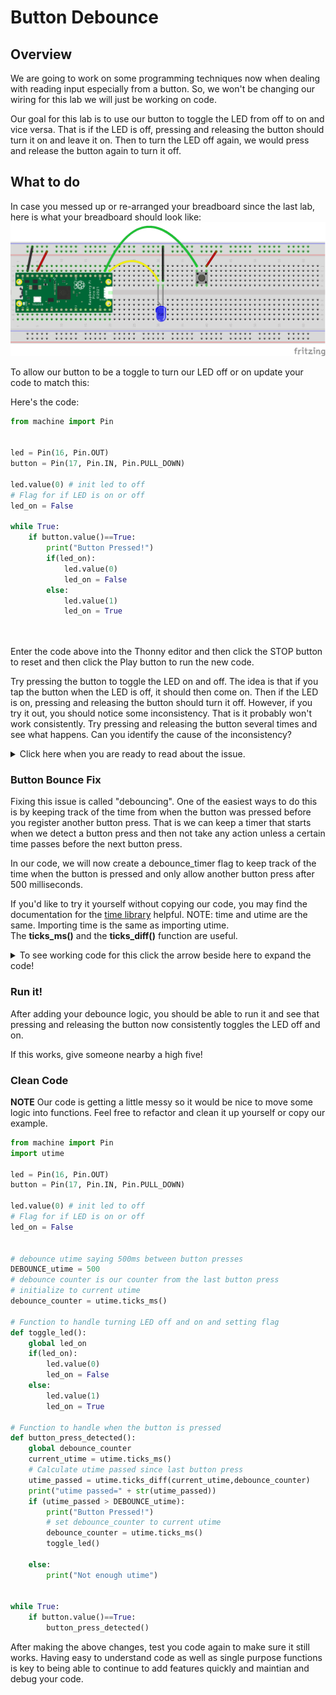 # Button Debounce

## Overview

We are going to work on some programming techniques now when dealing with reading input especially from a button.  So, we won't be changing our wiring for this lab we will just be working on code.

Our goal for this lab is to use our button to toggle the LED from off to on and vice versa.  That is if the LED is off, pressing and releasing the button should turn it on and leave it on.  Then to turn the LED off again, we would press and release the button again to turn it off.

 ## What to do

In case you messed up or re-arranged your breadboard since the last lab, here is what your breadboard should look like:
![Button Diagram](/images/8_button_pico_bb.png)

To allow our button to be a toggle to turn our LED off or on update your code to match this:

Here's the code:

``` Python
from machine import Pin


led = Pin(16, Pin.OUT)
button = Pin(17, Pin.IN, Pin.PULL_DOWN)

led.value(0) # init led to off
# Flag for if LED is on or off
led_on = False

while True:
    if button.value()==True:
        print("Button Pressed!")
        if(led_on):
            led.value(0)
            led_on = False
        else:
            led.value(1)
            led_on = True
        
    
```
Enter the code above into the Thonny editor and then click the STOP button to reset and then click the Play button to run the new code.

Try pressing the button to toggle the LED on and off.  The idea is that if you tap the button when the LED is off, it should then come on.  Then if the LED is on, pressing and releasing the button should turn it off.  However, if you try it out, you should notice some inconsistency.  That is it probably won't work consistently.  Try pressing and releasing the button several times and see what happens.  Can you identify the cause of the inconsistency?

<details>
 <summary>Click here when you are ready to read about the issue.</summary>

 The issue is what we call button bouncing.  The while loop is running at such a fast pace that when you press the button it triggers multiple button presses.  There is no pause in our code from the time it detects one button press til the time it tries to check again.  So, if the button is held down for just a few milliseconds, it could trigger multiple button presses.
</details>

### Button Bounce Fix

Fixing this issue is called "debouncing".  One of the easiest ways to do this is by keeping track of the time from when the button was pressed before you register another button press.  That is we can keep a timer that starts when we detect a button press and then not take any action unless a certain time passes before the next button press.

In our code, we will now create a debounce_timer flag to keep track of the time when the button is pressed and only allow another button press after 500 milliseconds.

If you'd like to try it yourself without copying our code, you may find the documentation for the [time library](https://docs.micropython.org/en/latest/library/time.html#module-time) helpful.  NOTE: time and utime are the same.  Importing time is the same as importing utime.  
The **ticks_ms()** and the **ticks_diff()** function are useful.

<details>
 <summary>To see working code for this click the arrow beside here to expand the code!</summary>
  

```Python
from machine import Pin
import time

led = Pin(16, Pin.OUT)
button = Pin(17, Pin.IN, Pin.PULL_DOWN)

led.value(0) # init led to off
# Flag for if LED is on or off
led_on = False


# debounce TIME saying 500ms between button presses
DEBOUNCE_TIME = 500
# debounce counter is our counter from the last button press
# initialize to current time
debounce_counter = time.ticks_ms()

while True:
    if button.value()==True:
        current_time = time.ticks_ms()
        # Calculate time passed since last button press
        time_passed = time.ticks_diff(current_time,debounce_counter)
        print("time passed=" + str(time_passed))
        if (time_passed > DEBOUNCE_TIME):
            print("Button Pressed!")
            # set debounce_counter to current time
            debounce_counter = time.ticks_ms()
            if(led_on):
                led.value(0)
                led_on = False
            else:
                led.value(1)
                led_on = True
        else:
            print("Not enough time")
    
```

</details>


### Run it!

After adding your debounce logic, you should be able to run it and see that pressing and releasing the button now consistently toggles the LED off and on.

If this works, give someone nearby a high five!

### Clean Code

**NOTE** Our code is getting a little messy so it would be nice to move some logic into functions.  Feel free to refactor and clean it up yourself or copy our example.

```Python
from machine import Pin
import utime

led = Pin(16, Pin.OUT)
button = Pin(17, Pin.IN, Pin.PULL_DOWN)

led.value(0) # init led to off
# Flag for if LED is on or off
led_on = False


# debounce utime saying 500ms between button presses
DEBOUNCE_utime = 500
# debounce counter is our counter from the last button press
# initialize to current utime
debounce_counter = utime.ticks_ms()

# Function to handle turning LED off and on and setting flag
def toggle_led():
    global led_on
    if(led_on):
        led.value(0)
        led_on = False
    else:
        led.value(1)
        led_on = True

# Function to handle when the button is pressed
def button_press_detected():
    global debounce_counter
    current_utime = utime.ticks_ms()
    # Calculate utime passed since last button press
    utime_passed = utime.ticks_diff(current_utime,debounce_counter)
    print("utime passed=" + str(utime_passed))
    if (utime_passed > DEBOUNCE_utime):
        print("Button Pressed!")
        # set debounce_counter to current utime
        debounce_counter = utime.ticks_ms()
        toggle_led()
    
    else:
        print("Not enough utime")


while True:
    if button.value()==True:
        button_press_detected()

```

After making the above changes, test you code again to make sure it still works.  Having easy to understand code as well as single purpose functions is key to being able to continue to add features quickly and maintian and debug your code.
--------
EXERCISE DETAILS =
Count how many lines in the records hold the string "track"; reply with the number alone.

RESPONSE AREA =
2